A iniciativa nasceu da demanda apresentada pelos próprios pescadores que enfrentam problemas no dia-a-dia por não saberem ler nem escrever. Na Colônia, local mantido pela associação destes profissionais, eles se se encontram e, entre as atividades diárias, entre uma venda de pescado e outra, trocam lamentos das agruras de não dominarem o alfabeto: é difícil para negociar o pescado; dificuldade para preencher documentos da rotina da pesca; é difícil, até, para saber usar o celular e tirar aquela foto, daquele peixão que o pessoal só vai acreditar que não é “história de pescador” se tiver fotografado! “A gente quer ler uma receita de remédio, você não pode, você quer fazer uma continha de um peixe, você não pode, você quer ler alguma coisa, uma placa, um nome de uma rua que está escrito, você não lê. A gente vê um celular legal que a gente quer tirar uma foto, fazer um vídeo... não sabe...” enumera a dona Nilza.

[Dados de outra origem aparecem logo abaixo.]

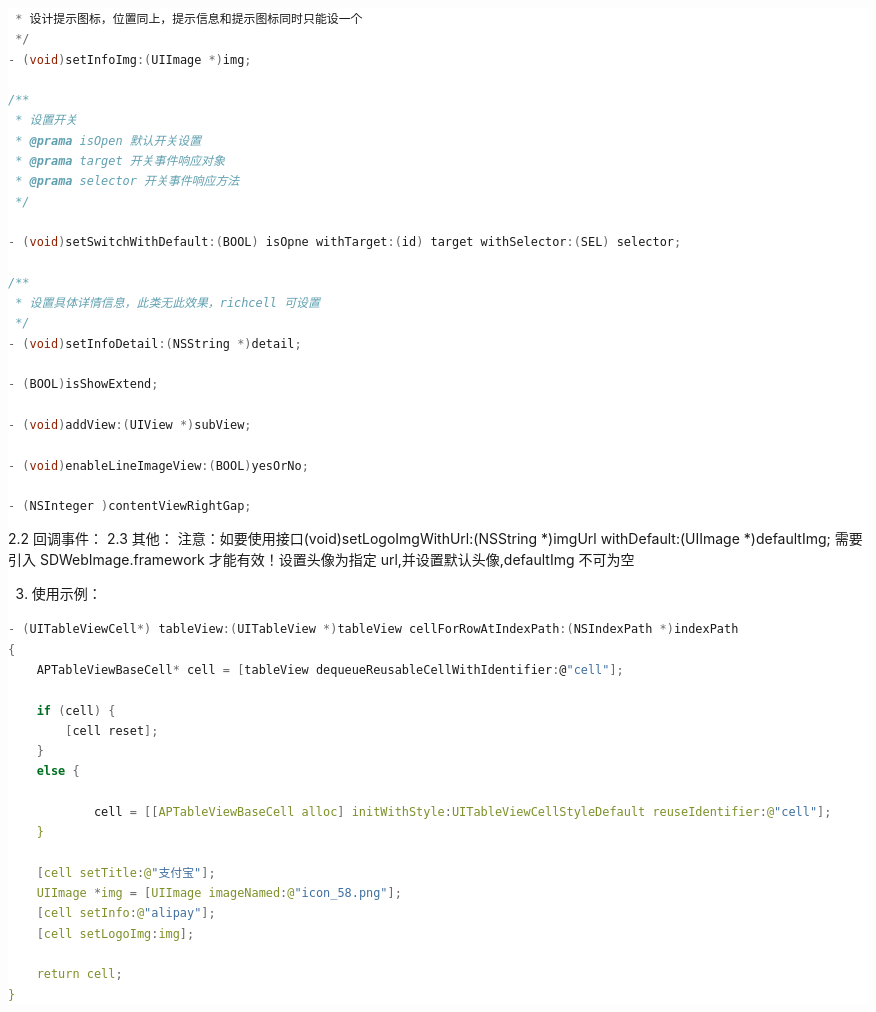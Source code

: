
 ```C
 * 设计提示图标，位置同上，提示信息和提示图标同时只能设一个
 */
- (void)setInfoImg:(UIImage *)img;

/**
 * 设置开关
 * @prama isOpen 默认开关设置
 * @prama target 开关事件响应对象
 * @prama selector 开关事件响应方法
 */

- (void)setSwitchWithDefault:(BOOL) isOpne withTarget:(id) target withSelector:(SEL) selector;

/**
 * 设置具体详情信息，此类无此效果，richcell 可设置
 */
- (void)setInfoDetail:(NSString *)detail;

- (BOOL)isShowExtend;

- (void)addView:(UIView *)subView;

- (void)enableLineImageView:(BOOL)yesOrNo;

- (NSInteger )contentViewRightGap;
```

2.2 回调事件：
2.3 其他：
注意：如要使用接口(void)setLogoImgWithUrl:(NSString *)imgUrl withDefault:(UIImage *)defaultImg;  需要引入 SDWebImage.framework 才能有效！设置头像为指定 url,并设置默认头像,defaultImg 不可为空

3. 使用示例：

```C
- (UITableViewCell*) tableView:(UITableView *)tableView cellForRowAtIndexPath:(NSIndexPath *)indexPath
{
    APTableViewBaseCell* cell = [tableView dequeueReusableCellWithIdentifier:@"cell"];

    if (cell) {
        [cell reset];
    }
    else {

            cell = [[APTableViewBaseCell alloc] initWithStyle:UITableViewCellStyleDefault reuseIdentifier:@"cell"];
    }

    [cell setTitle:@"支付宝"];
    UIImage *img = [UIImage imageNamed:@"icon_58.png"];
    [cell setInfo:@"alipay"];
    [cell setLogoImg:img];

    return cell;
}
```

Por isso, para eles, o projeto é tão importante. A ação é coordenada pela Janete Correa, ribeirinha que, diferente da maioria, conseguiu se formar nos bancos acadêmicos. É historiadora e voluntária para alfabetizar as pessoas de sua comunidade. “Os ribeirinhos são muito carentes na área da educação”, afirma Janete. Por isso o apoio que o Barco de Letras recebe é tão celebrado. O projeto é realizado com mentoria do Instituto de Pesquisa da Diversidade Intercultural (Ipedi) e tem patrocínio da organização Brazil Foundation que viabilizou o apoio financeiro que vem  do exterior, de jovens moradores do bairro nova iorquino de Bonxville. “Um pessoal de tão longe estar se importando ‘com nós’ que somos apenas ‘uns pescador’ ribeirinho fico muito agradecida”, diz a dona Nilza.
O projeto começou com 25 pescadores que frequentam as aulas no espaço da Colônia de Pescadores, todos os dias, no fim da tarde. O exercício da profissão deles obriga o projeto a se adaptar. Muitos dos alunos saem para o rio e ficam Pantanal adentro por semanas, morando nas chalanas. Levam, consigo, tarefas preparadas pela professora Janete. “Eles levaram as atividades e fizeram o compromisso de fazer”, relata Janete, com a confiança de que só dispõe quem realmente conhece a realidade peculiar destes alunos. Este é apenas um dos desafios do projeto.

Outro desafio se refere à demanda que, com o desenrolar das atividades, está crescendo. Mais pescadores, confiantes no projeto, têm demonstrado o desejo de aprender a ler e a escrever. É o caso, por exemplo, de um grupo de pescadores residentes em Salobra, distrito que fica a cerca de 20 quilômetros da cidade. Eles querem fazer parte do Barco de Letras. Janete e a organização do projeto deram um jeito. Vão ampliar as ações e levar aulas para Salobra, aos sábados. A Colônia de Pescadores como personalidade jurídica, se tornou parceira da iniciativa e vai garantir o transporte para a Janete ir até Salobra nos fins de semana. Outros parceiros estão surgindo no caminho, doando, entre outras coisas, mesas e material escolar. O sonho dos pescadores está mobilizando a comunidade. Ler e escrever está sendo, para eles, o começo de uma nova história.